-- Exercise details --
Could you filter the records below down to the lines that include the word "export"?

(Extracted data entries)
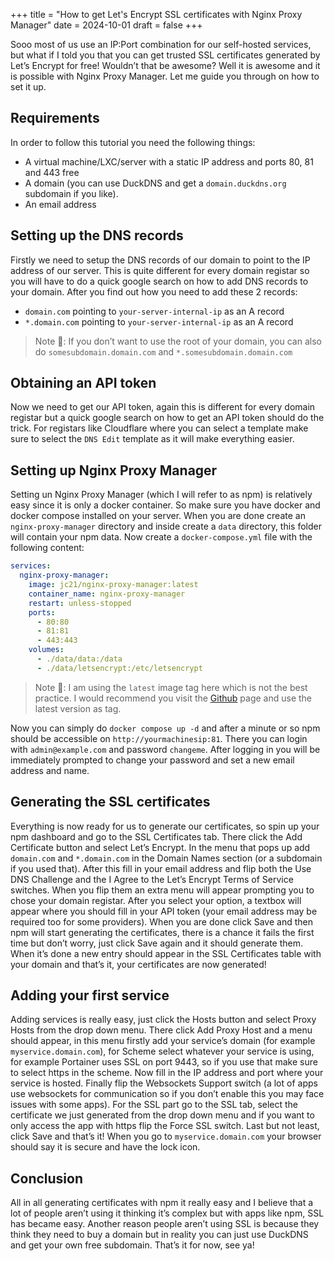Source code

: +++
title = "How to get Let's Encrypt SSL certificates with Nginx Proxy Manager"
date = 2024-10-01
draft = false
+++

Sooo most of us use an IP:Port combination for our self-hosted services, but what if I told you that you can get trusted SSL certificates generated by Let’s Encrypt for free! Wouldn’t that be awesome? Well it is awesome and it is possible with Nginx Proxy Manager. Let me guide you through on how to set it up.

## Requirements

In order to follow this tutorial you need the following things:

- A virtual machine/LXC/server with a static IP address and ports 80, 81 and 443 free
- A domain (you can use DuckDNS and get a `domain.duckdns.org` subdomain if you like).
- An email address

## Setting up the DNS records

Firstly we need to setup the DNS records of our domain to point to the IP address of our server. This is quite different for every domain registar so you will have to do a quick google search on how to add DNS records to your domain. After you find out how you need to add these 2 records:

- `domain.com` pointing to `your-server-internal-ip` as an A record
- `*.domain.com` pointing to `your-server-internal-ip` as an A record

> Note 📝: If you don’t want to use the root of your domain, you can also do `somesubdomain.domain.com` and `*.somesubdomain.domain.com`

## Obtaining an API token

Now we need to get our API token, again this is different for every domain registar but a quick google search on how to get an API token should do the trick. For registars like Cloudflare where you can select a template make sure to select the `DNS Edit` template as it will make everything easier.

## Setting up Nginx Proxy Manager

Setting un Nginx Proxy Manager (which I will refer to as npm) is relatively easy since it is only a docker container. So make sure you have docker and docker compose installed on your server. When you are done create an `nginx-proxy-manager` directory and inside create a `data` directory, this folder will contain your npm data. Now create a `docker-compose.yml` file with the following content:

```yaml
services:
  nginx-proxy-manager:
    image: jc21/nginx-proxy-manager:latest
    container_name: nginx-proxy-manager
    restart: unless-stopped
    ports:
      - 80:80
      - 81:81
      - 443:443
    volumes:
      - ./data/data:/data
      - ./data/letsencrypt:/etc/letsencrypt
```

> Note 📝: I am using the `latest` image tag here which is not the best practice. I would recommend you visit the [Github](https://github.com/NginxProxyManager/nginx-proxy-manager) page and use the latest version as tag.

Now you can simply do `docker compose up -d` and after a minute or so npm should be accessible on `http://yourmachinesip:81`. There you can login with `admin@example.com` and password `changeme`. After logging in you will be immediately prompted to change your password and set a new email address and name.

## Generating the SSL certificates

Everything is now ready for us to generate our certificates, so spin up your npm dashboard and go to the SSL Certificates tab. There click the Add Certificate button and select Let’s Encrypt. In the menu that pops up add `domain.com` and `*.domain.com` in the Domain Names section (or a subdomain if you used that). After this fill in your email address and flip both the Use DNS Challenge and the I Agree to the Let’s Encrypt Terms of Service switches. When you flip them an extra menu will appear prompting you to chose your domain registar. After you select your option, a textbox will appear where you should fill in your API token (your email address may be required too for some providers). When you are done click Save and then npm will start generating the certificates, there is a chance it fails the first time but don’t worry, just click Save again and it should generate them. When it’s done a new entry should appear in the SSL Certificates table with your domain and that’s it, your certificates are now generated!

## Adding your first service

Adding services is really easy, just click the Hosts button and select Proxy Hosts from the drop down menu. There click Add Proxy Host and a menu should appear, in this menu firstly add your service’s domain (for example `myservice.domain.com`), for Scheme select whatever your service is using, for example Portainer uses SSL on port 9443, so if you use that make sure to select https in the scheme. Now fill in the IP address and port where your service is hosted. Finally flip the Websockets Support switch (a lot of apps use websockets for communication so if you don’t enable this you may face issues with some apps). For the SSL part go to the SSL tab, select the certificate we just generated from the drop down menu and if you want to only access the app with https flip the Force SSL switch. Last but not least, click Save and that’s it! When you go to `myservice.domain.com` your browser should say it is secure and have the lock icon.

## Conclusion

All in all generating certificates with npm it really easy and I believe that a lot of people aren’t using it thinking it’s complex but with apps like npm, SSL has became easy. Another reason people aren’t using SSL is because they think they need to buy a domain but in reality you can just use DuckDNS and get your own free subdomain. That’s it for now, see ya!
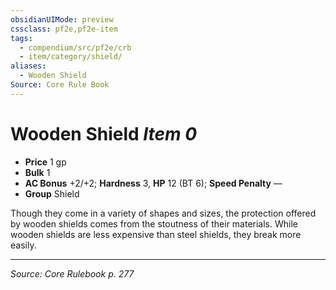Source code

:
 ```yaml
---
obsidianUIMode: preview
cssclass: pf2e,pf2e-item
tags:
  - compendium/src/pf2e/crb
  - item/category/shield/
aliases:
  - Wooden Shield
Source: Core Rule Book
---
```

# Wooden Shield *Item 0*  

- **Price** 1 gp
- **Bulk** 1
- **AC Bonus** +2/+2; **Hardness** 3, **HP** 12 (BT 6); **Speed Penalty** —
- **Group** Shield 

Though they come in a variety of shapes and sizes, the protection offered by wooden shields comes from the stoutness of their materials. While wooden shields are less expensive than steel shields, they break more easily.


---
*Source: Core Rulebook p. 277*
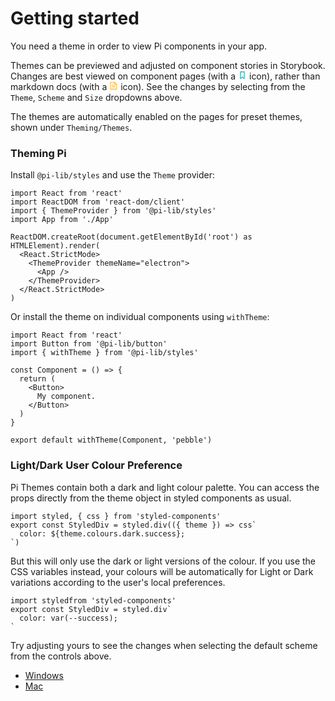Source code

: # Getting started

You need a theme in order to view Pi components in your app.

Themes can be previewed and adjusted on component stories in Storybook. Changes are best viewed on component pages (with a <svg version="1.1" id="Icons" xmlns="http://www.w3.org/2000/svg" viewBox="0 0 32 32" width="14px" height="14px"><path d="M21.3,28.3L16,23l-5.3,5.3C10.1,28.9,9,28.5,9,27.6V5c0-0.6,0.4-1,1-1h12c0.6,0,1,0.4,1,1v22.6 C23,28.5,21.9,28.9,21.3,28.3z" fill="none" stroke="#30b2b0" stroke-width="3" stroke-linecap="round" stroke-linejoin="round"/></svg> icon), rather than markdown docs (with a <svg width="14px" height="14px" viewBox="0 0 1024 1024" xmlns="http://www.w3.org/2000/svg"><path fill="orange" d="M832 384H576V128H192v768h640V384zm-26.496-64L640 154.496V320h165.504zM160 64h480l256 256v608a32 32 0 0 1-32 32H160a32 32 0 0 1-32-32V96a32 32 0 0 1 32-32zm160 448h384v64H320v-64zm0-192h160v64H320v-64zm0 384h384v64H320v-64z"/></svg> icon). See the changes by selecting from the `Theme`, `Scheme` and `Size` dropdowns above.

The themes are automatically enabled on the pages for preset themes, shown under `Theming/Themes`.

### Theming Pi

Install `@pi-lib/styles` and use the `Theme` provider:

```
import React from 'react'
import ReactDOM from 'react-dom/client'
import { ThemeProvider } from '@pi-lib/styles'
import App from './App'

ReactDOM.createRoot(document.getElementById('root') as HTMLElement).render(
  <React.StrictMode>
    <ThemeProvider themeName="electron">
      <App />
    </ThemeProvider>
  </React.StrictMode>
)
```

Or install the theme on individual components using `withTheme`:

```
import React from 'react'
import Button from '@pi-lib/button'
import { withTheme } from '@pi-lib/styles'

const Component = () => {
  return (
    <Button>
      My component.
    </Button>
  )
}

export default withTheme(Component, 'pebble')
```

### Light/Dark User Colour Preference

Pi Themes contain both a dark and light colour palette. You can access the props directly from the theme object in styled components as usual.

```
import styled, { css } from 'styled-components'
export const StyledDiv = styled.div(({ theme }) => css`
  color: ${theme.colours.dark.success};
`)
```

But this will only use the dark or light versions of the colour. If you use the CSS variables instead, your colours will be automatically for Light or Dark variations according to the user's local preferences.

```
import styledfrom 'styled-components'
export const StyledDiv = styled.div`
  color: var(--success);
`
```

Try adjusting yours to see the changes when selecting the default scheme from the controls above.

- <a href="https://learn.microsoft.com/en-us/windows-hardware/customize/desktop/set-dark-mode" target="_blank">Windows</a>
- <a href="https://support.apple.com/en-us/HT208976" target="_blank">Mac</a>
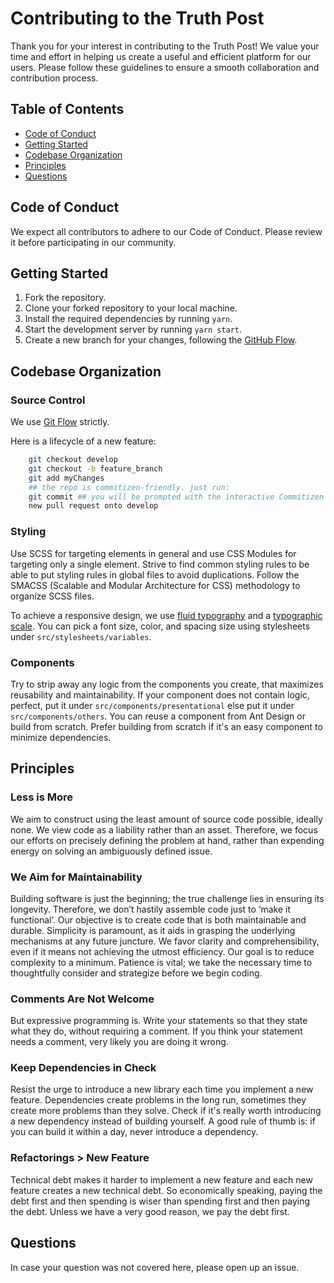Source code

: # Contributing to the Truth Post

Thank you for your interest in contributing to the Truth Post!
We value your time and effort in helping us create a useful and efficient platform for our users.
Please follow these guidelines to ensure a smooth collaboration and contribution process.

## Table of Contents

- [Code of Conduct](https://github.com/proveuswrong/webapp-news/blob/main/CODE_OF_CONDUCT.md)
- [Getting Started](#getting-started)
- [Codebase Organization](#codebase-organization)
- [Principles](#principles)
- [Questions](#questions)

## Code of Conduct

We expect all contributors to adhere to our Code of Conduct. Please review it before participating in our community.

## Getting Started

1. Fork the repository.
2. Clone your forked repository to your local machine.
3. Install the required dependencies by running `yarn`.
4. Start the development server by running `yarn start`.
5. Create a new branch for your changes, following the [GitHub Flow](https://docs.github.com/en/get-started/quickstart/github-flow).

## Codebase Organization

### Source Control
We use [Git Flow](https://www.atlassian.com/git/tutorials/comparing-workflows/gitflow-workflow) strictly. 

Here is a lifecycle of a new feature:
```bash
    git checkout develop
    git checkout -b feature_branch
    git add myChanges
    ## the repo is commitizen-friendly. just run:
    git commit ## you will be prompted with the interactive Commitizen CLI
    new pull request onto develop
```
### Styling

Use SCSS for targeting elements in general and use CSS Modules for targeting only a single element.
Strive to find common styling rules to be able to put styling rules in global files to avoid duplications.
Follow the SMACSS (Scalable and Modular Architecture for CSS) methodology to organize SCSS files.

To achieve a responsive design, we use [fluid typography](https://css-tricks.com/snippets/css/fluid-typography/) and
a [typographic scale](https://spencermortensen.com/articles/typographic-scale/).
You can pick a font size, color, and spacing size using stylesheets under `src/stylesheets/variables`.

### Components

Try to strip away any logic from the components you create, that maximizes reusability and maintainability. If your component does not
contain logic, perfect, put it under `src/components/presentational` else put it under `src/components/others`.
You can reuse a component from Ant Design or build from scratch. Prefer building from scratch if it's an easy component to minimize dependencies.

## Principles

### Less is More
We aim to construct using the least amount of source code possible, ideally none. We view code as a liability rather than an asset. Therefore, we focus our efforts on precisely defining the problem at hand, rather than expending energy on solving an ambiguously defined issue.

### We Aim for Maintainability
Building software is just the beginning; the true challenge lies in ensuring its longevity. Therefore, we don’t hastily assemble code just to ‘make it functional’. Our objective is to create code that is both maintainable and durable. Simplicity is paramount, as it aids in grasping the underlying mechanisms at any future juncture. We favor clarity and comprehensibility, even if it means not achieving the utmost efficiency. Our goal is to reduce complexity to a minimum. Patience is vital; we take the necessary time to thoughtfully consider and strategize before we begin coding.

### Comments Are Not Welcome
But expressive programming is. Write your statements so that they state what they do, without requiring a comment. If you think your statement needs a comment, very likely you are doing it wrong.

### Keep Dependencies in Check
Resist the urge to introduce a new library each time you implement a new feature. Dependencies create problems in the long run, sometimes they create more problems than they solve. Check if it's really worth introducing a new dependency instead of building yourself. A good rule of thumb is: if you can build it within a day, never introduce a dependency.

### Refactorings > New Feature
Technical debt makes it harder to implement a new feature and each new feature creates a new technical debt. So economically speaking, paying the debt first and then spending is wiser than spending first and then paying the debt. Unless we have a very good reason, we pay the debt first.

## Questions
In case your question was not covered here, please open up an issue.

-- Expected output --
export default withTheme(Component, 'pebble')
export const StyledDiv = styled.div(({ theme }) => css`
export const StyledDiv = styled.div`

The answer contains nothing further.